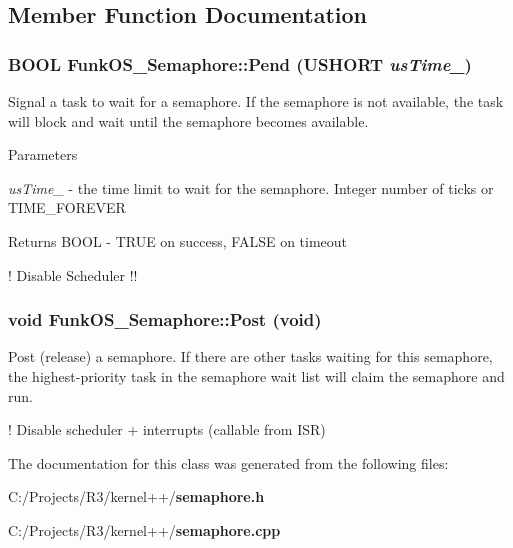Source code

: \subsection{Member Function Documentation}
\subsubsection[{Pend}]{\setlength{\rightskip}{0pt plus 5cm}BOOL FunkOS\_\-Semaphore::Pend (USHORT {\em usTime\_\-})}\label{class_funk_o_s___semaphore_a3e2ec8d17cc710c255f37b2c59467dfd}
Signal a task to wait for a semaphore. If the semaphore is not available, the task will block and wait until the semaphore becomes available.


\begin{DoxyParams}{Parameters}
\item[{\em usTime\_\-}]-\/ the time limit to wait for the semaphore. Integer number of ticks or TIME\_\-FOREVER \end{DoxyParams}
\begin{DoxyReturn}{Returns}
BOOL -\/ TRUE on success, FALSE on timeout 
\end{DoxyReturn}


! Disable Scheduler !! 
\subsubsection[{Post}]{\setlength{\rightskip}{0pt plus 5cm}void FunkOS\_\-Semaphore::Post (void)}\label{class_funk_o_s___semaphore_a8b6b920849aa2d19130a16ffebef5c8b}
Post (release) a semaphore. If there are other tasks waiting for this semaphore, the highest-\/priority task in the semaphore wait list will claim the semaphore and run. 

! Disable scheduler + interrupts (callable from ISR) 

The documentation for this class was generated from the following files:\begin{DoxyCompactItemize}
\item 
C:/Projects/R3/kernel++/{\bf semaphore.h}\item 
C:/Projects/R3/kernel++/{\bf semaphore.cpp}\end{DoxyCompactItemize}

■ Aim of the exercise:
When you repeat the data, keep every line exact and drop the images.

■ Response:
Source code

: \subsection{Member Function Documentation}
\subsubsection[{Pend}]{\setlength{\rightskip}{0pt plus 5cm}BOOL FunkOS\_\-Semaphore::Pend (USHORT {\em usTime\_\-})}\label{class_funk_o_s___semaphore_a3e2ec8d17cc710c255f37b2c59467dfd}
Signal a task to wait for a semaphore. If the semaphore is not available, the task will block and wait until the semaphore becomes available.


\begin{DoxyParams}{Parameters}
\item[{\em usTime\_\-}]-\/ the time limit to wait for the semaphore. Integer number of ticks or TIME\_\-FOREVER \end{DoxyParams}
\begin{DoxyReturn}{Returns}
BOOL -\/ TRUE on success, FALSE on timeout 
\end{DoxyReturn}


! Disable Scheduler !! 
\subsubsection[{Post}]{\setlength{\rightskip}{0pt plus 5cm}void FunkOS\_\-Semaphore::Post (void)}\label{class_funk_o_s___semaphore_a8b6b920849aa2d19130a16ffebef5c8b}
Post (release) a semaphore. If there are other tasks waiting for this semaphore, the highest-\/priority task in the semaphore wait list will claim the semaphore and run. 

! Disable scheduler + interrupts (callable from ISR) 

The documentation for this class was generated from the following files:\begin{DoxyCompactItemize}
\item 
C:/Projects/R3/kernel++/{\bf semaphore.h}\item 
C:/Projects/R3/kernel++/{\bf semaphore.cpp}\end{DoxyCompactItemize}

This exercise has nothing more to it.